Although he is widely recognized as one of the founders of Pop Art, a movement that was regarded at the time as one of the most radical interventions in the history of painting, Lichtenstein was a great student of art history and would have been knowledgeable about the historical traditions of both still life and portraiture. Still life's centuries-old tradition afforded Lichtenstein the opportunity to indulge his fascination with a composition's formal qualities. In Interior with Painting and Still Life, Lichtenstein selects objects with a variety of surfaces--the wooden box, the reflective glass bottle, and the carpeted floor--presenting a rich combination of forms and textures to explore. The inclusion of one of the artist's iconic images of a young woman in the composition recalls the famous Girl paintings which helped to establish his reputation as an artist in the 1960s. These paintings, based on images taken from 1950s romance comic books, again display Lichtenstein's interest in form and composition. Using the Benday dots of the industrial printing process, Lichtenstein replicates images he finds in cheap magazines popular with young women of the day. But rather than just copying the images directly, he often manipulates the composition to produce an image that contained more intrigue or ambiguity than the original.
"You know, all my subjects are always two-dimensional or at least they come from two-dimensional sources. In other words, even if I'm painting a room, it's an image of a room that I got from a furniture ad in a phone book, which is a two-dimensional source. This has meaning for me in that when I came onto the scene, abstract artists like Frank Stella or Ellsworth Kelly were making paintings the point of which was that the painting itself became an object, a thing, like a sculpture, in its own right, not an illusion of something else. And what I've been trying to say all this time is similar: that even if my work looks like it depicts something, it's essentially a flat two-dimensional image, an object" (R. Lichtenstein, quoted in M. Kimmelman, PORTRAITS, Talking with Artists at the Met, The Modern, The Louvre and Elsewhere, reproduced at www.lichtensteinfoundation.org).

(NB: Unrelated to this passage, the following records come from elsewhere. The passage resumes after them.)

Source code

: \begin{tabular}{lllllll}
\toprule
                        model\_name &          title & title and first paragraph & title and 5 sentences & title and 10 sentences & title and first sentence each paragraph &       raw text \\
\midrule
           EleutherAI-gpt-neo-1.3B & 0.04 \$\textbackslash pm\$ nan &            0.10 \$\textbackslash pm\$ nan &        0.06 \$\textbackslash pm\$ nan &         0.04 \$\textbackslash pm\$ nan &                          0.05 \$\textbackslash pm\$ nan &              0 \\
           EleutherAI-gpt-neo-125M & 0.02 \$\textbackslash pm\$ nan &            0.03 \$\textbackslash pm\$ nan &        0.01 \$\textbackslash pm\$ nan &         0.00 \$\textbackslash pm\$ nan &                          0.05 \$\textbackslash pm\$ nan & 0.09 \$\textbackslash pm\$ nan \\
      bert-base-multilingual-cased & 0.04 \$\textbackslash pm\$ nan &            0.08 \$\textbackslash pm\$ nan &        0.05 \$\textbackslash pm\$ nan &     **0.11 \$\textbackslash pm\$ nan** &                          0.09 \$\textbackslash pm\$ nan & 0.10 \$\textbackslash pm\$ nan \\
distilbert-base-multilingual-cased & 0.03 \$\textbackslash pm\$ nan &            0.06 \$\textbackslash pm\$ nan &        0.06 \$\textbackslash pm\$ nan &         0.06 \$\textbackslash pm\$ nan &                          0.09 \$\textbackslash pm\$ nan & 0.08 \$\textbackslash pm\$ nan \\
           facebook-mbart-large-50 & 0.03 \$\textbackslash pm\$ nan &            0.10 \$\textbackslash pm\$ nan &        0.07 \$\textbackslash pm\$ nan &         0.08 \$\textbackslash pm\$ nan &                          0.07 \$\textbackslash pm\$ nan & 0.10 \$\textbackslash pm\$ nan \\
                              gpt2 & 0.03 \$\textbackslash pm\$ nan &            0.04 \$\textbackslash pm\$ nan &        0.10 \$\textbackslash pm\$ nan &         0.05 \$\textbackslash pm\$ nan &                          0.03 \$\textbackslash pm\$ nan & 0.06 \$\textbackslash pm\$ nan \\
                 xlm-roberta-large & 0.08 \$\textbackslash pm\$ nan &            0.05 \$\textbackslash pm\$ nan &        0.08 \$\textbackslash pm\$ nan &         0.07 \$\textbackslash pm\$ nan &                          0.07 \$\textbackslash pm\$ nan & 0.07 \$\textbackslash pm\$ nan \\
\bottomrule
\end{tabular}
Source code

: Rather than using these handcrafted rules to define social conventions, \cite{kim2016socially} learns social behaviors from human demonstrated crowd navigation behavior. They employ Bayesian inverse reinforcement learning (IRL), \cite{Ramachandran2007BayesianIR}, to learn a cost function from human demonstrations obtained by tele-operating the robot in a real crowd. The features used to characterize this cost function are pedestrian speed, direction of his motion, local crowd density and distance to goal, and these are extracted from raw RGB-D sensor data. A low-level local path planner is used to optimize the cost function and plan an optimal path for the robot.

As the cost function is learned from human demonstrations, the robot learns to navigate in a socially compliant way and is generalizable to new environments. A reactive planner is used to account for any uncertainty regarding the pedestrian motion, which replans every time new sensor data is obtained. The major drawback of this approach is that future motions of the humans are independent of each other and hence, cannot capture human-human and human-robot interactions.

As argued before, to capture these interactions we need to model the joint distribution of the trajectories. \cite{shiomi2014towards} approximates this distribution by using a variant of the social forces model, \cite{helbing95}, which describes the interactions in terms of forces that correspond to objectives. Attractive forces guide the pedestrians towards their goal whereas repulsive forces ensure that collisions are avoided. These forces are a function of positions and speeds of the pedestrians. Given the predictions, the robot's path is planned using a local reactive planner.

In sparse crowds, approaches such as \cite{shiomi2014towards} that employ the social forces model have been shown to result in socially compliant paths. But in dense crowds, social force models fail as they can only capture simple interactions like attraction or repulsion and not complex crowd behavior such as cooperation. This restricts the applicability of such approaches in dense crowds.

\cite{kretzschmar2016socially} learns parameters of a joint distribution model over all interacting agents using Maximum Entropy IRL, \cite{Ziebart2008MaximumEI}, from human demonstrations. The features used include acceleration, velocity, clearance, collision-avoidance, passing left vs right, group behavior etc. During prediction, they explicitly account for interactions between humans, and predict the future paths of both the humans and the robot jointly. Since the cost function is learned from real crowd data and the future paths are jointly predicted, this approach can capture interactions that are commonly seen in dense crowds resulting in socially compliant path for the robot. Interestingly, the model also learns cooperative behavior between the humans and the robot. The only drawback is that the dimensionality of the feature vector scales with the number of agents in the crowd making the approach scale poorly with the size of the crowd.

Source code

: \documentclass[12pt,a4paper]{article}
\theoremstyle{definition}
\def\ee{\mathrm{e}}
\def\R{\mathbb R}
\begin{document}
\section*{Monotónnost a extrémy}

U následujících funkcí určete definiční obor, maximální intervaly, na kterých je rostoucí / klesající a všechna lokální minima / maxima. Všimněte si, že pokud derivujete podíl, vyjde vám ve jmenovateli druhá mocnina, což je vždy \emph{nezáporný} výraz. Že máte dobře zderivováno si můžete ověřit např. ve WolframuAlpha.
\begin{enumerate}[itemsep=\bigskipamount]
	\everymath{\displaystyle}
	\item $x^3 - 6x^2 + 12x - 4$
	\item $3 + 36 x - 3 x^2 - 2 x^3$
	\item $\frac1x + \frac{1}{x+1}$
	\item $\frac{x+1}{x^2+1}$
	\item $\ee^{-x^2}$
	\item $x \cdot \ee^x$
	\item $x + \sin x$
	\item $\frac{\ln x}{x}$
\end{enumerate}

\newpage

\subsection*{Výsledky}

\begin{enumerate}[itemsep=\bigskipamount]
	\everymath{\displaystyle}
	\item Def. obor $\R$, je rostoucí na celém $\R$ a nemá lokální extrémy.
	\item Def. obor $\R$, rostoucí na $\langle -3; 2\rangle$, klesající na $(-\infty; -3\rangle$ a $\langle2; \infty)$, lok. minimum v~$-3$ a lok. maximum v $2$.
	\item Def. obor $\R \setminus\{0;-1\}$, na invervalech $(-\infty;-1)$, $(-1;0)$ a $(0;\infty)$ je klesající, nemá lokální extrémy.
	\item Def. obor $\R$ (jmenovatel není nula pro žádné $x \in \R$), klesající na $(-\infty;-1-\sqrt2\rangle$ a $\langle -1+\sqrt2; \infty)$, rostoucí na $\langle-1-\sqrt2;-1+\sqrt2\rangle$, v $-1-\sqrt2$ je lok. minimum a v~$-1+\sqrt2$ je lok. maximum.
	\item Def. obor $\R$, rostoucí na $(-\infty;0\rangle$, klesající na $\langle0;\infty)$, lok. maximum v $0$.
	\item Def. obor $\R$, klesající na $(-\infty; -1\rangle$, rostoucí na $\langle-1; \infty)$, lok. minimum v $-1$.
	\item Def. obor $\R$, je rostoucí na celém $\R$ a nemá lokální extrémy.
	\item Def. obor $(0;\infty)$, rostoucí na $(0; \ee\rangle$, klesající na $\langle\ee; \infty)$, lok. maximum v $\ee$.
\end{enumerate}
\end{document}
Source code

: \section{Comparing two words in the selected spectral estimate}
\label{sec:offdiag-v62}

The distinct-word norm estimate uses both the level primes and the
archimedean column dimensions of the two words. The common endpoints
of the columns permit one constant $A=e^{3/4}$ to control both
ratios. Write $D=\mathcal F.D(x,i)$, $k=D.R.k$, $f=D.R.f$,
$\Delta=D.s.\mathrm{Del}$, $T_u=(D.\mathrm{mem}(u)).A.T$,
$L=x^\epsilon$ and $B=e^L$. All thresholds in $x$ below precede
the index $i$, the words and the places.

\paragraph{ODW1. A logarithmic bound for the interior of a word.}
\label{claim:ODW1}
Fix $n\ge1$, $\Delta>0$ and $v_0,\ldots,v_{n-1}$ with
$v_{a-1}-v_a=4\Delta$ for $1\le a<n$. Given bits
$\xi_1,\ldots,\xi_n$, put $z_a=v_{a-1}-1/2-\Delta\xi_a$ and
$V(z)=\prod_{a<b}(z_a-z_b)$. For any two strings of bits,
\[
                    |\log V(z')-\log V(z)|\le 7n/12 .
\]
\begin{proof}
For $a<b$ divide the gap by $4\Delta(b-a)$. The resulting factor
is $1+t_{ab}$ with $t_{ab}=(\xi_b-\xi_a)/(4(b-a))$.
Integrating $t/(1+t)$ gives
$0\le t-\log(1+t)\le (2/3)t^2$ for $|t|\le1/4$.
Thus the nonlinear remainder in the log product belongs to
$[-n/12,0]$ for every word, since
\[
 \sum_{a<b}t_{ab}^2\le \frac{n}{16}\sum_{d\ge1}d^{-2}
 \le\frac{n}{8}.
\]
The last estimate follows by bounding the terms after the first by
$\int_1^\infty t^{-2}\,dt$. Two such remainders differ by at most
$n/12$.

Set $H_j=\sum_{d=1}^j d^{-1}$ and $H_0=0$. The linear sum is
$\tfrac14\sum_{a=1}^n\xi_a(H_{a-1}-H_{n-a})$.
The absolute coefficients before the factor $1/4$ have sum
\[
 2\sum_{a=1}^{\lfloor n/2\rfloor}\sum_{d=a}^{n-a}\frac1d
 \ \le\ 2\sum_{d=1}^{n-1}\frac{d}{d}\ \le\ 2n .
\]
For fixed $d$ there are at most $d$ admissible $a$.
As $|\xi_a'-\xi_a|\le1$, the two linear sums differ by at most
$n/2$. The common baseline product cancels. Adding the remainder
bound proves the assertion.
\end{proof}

In Interior with Painting and Still Life two of the most important genres--portraiture and still life--have been condensed to their most significant compositional components and rendered in Lichtenstein's iconic style. An homage to the distinctive elements that defined Western painting in earlier periods, Lichtenstein's tie to past masters in turn defined his practice: "All my art is in some way about other art, even if the other art is cartoons" (R. Lichtenstein quoted in J. Hendrickson, Roy Lichtenstein, Cologne, 2000, n. p.). Like Andy Warhol's Do It Yourself, 1962 Lichtenstein's style implies a democratization of art, while honoring the great traditions of Western art, and in doing so he condensed the traditions contained within them concisely, and with humor, style and infinite grace.